What is needed =>
Locate every line below that contains the word "accuracy" and copy it.

BEGIN Source data

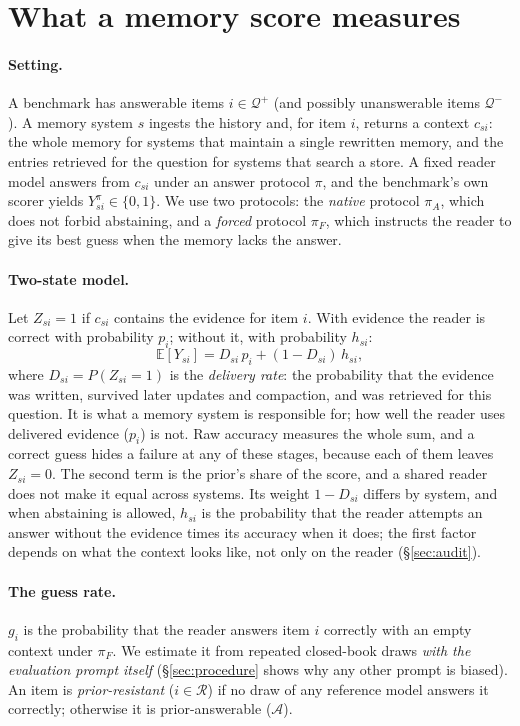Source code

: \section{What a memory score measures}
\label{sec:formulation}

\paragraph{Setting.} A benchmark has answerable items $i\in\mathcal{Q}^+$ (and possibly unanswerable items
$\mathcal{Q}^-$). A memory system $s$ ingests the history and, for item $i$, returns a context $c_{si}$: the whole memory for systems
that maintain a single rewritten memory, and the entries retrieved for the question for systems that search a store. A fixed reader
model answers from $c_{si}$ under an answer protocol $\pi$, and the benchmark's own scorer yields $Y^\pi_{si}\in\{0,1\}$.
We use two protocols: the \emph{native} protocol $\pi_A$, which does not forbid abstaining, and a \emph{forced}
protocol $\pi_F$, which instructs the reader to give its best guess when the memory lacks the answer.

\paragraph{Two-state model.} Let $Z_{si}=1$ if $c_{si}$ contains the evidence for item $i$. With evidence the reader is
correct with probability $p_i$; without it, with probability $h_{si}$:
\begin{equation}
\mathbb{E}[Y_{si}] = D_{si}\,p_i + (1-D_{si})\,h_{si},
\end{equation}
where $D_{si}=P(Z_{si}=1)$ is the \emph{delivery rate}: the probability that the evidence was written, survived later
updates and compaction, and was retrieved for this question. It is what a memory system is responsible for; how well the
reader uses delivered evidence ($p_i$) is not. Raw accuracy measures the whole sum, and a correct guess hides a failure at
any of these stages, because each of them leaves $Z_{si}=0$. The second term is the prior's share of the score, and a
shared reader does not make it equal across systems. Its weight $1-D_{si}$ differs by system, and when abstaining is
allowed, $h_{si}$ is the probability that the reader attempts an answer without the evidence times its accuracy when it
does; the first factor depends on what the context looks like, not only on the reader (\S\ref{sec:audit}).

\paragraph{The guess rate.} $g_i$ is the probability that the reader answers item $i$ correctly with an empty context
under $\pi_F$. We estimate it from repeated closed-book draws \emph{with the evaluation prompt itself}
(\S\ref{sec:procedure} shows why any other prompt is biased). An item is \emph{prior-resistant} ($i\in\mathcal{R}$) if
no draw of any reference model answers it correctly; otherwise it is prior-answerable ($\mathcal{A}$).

END Source data

Result =>
reader uses delivered evidence ($p_i$) is not. Raw accuracy measures the whole sum, and a correct guess hides a failure at
allowed, $h_{si}$ is the probability that the reader attempts an answer without the evidence times its accuracy when it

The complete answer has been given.